The pathway to attending-level pulmonology compensation requires substantial time investment: four years of medical school, three years of internal medicine residency, and a two-year pulmonary and critical care fellowship — a total of nine years of post-medical-school training before independent practice begins, typically at age 31 to 33. Medical school debt for most pulmonologists falls in the range of $200,000 to $300,000 or more, creating an ongoing debt service obligation that continues alongside professional income throughout the early career. The combination of late career entry, significant educational debt, and the middle-tier compensation that characterizes the specialty makes the financial exposure of disability particularly acute — a pulmonologist who becomes unable to practice at age 40 faces not only the immediate income loss but the foregone income growth of the peak earning years from age 40 to 65, during which the specialty’s most experienced and highest-earning practitioners generate the returns on their training investment.
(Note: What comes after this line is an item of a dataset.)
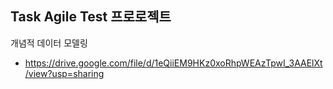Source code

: ## Task Agile Test 프로로젝트

개념적 데이터 모델링
- https://drive.google.com/file/d/1eQiiEM9HKz0xoRhpWEAzTpwI_3AAElXt/view?usp=sharing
For pulmonologists practicing in critical care dual specialty roles, the productivity components of compensation — ICU census management, procedure volumes, RVU generation across both outpatient and inpatient services — can represent a significant portion of total compensation beyond base salary. A disability that reduces clinical capacity below the threshold required to maintain both outpatient and ICU duties may eliminate the productivity income component while the employer’s base salary continues — creating the exact partial disability scenario where residual disability coverage provides essential income support for the income reduction that occurs without a total disability claim ever being formally triggered. Our resource on how much disability insurance you need helps pulmonologists translate their specific income and financial obligations into appropriate benefit amounts, and our resource on disability insurance for medical residency explains why establishing coverage during fellowship is the optimal timing for pulmonology trainees.
The Employer Group Coverage Gap for Employed Pulmonologists
Most pulmonologists are employed by hospitals, academic medical centers, or large physician organizations — and nearly all of these employers provide access to group long-term disability coverage as part of the benefits package. Understanding what this coverage actually provides — and where it consistently fails to protect pulmonologist income — is essential for any physician who has not independently evaluated whether their group coverage is sufficient.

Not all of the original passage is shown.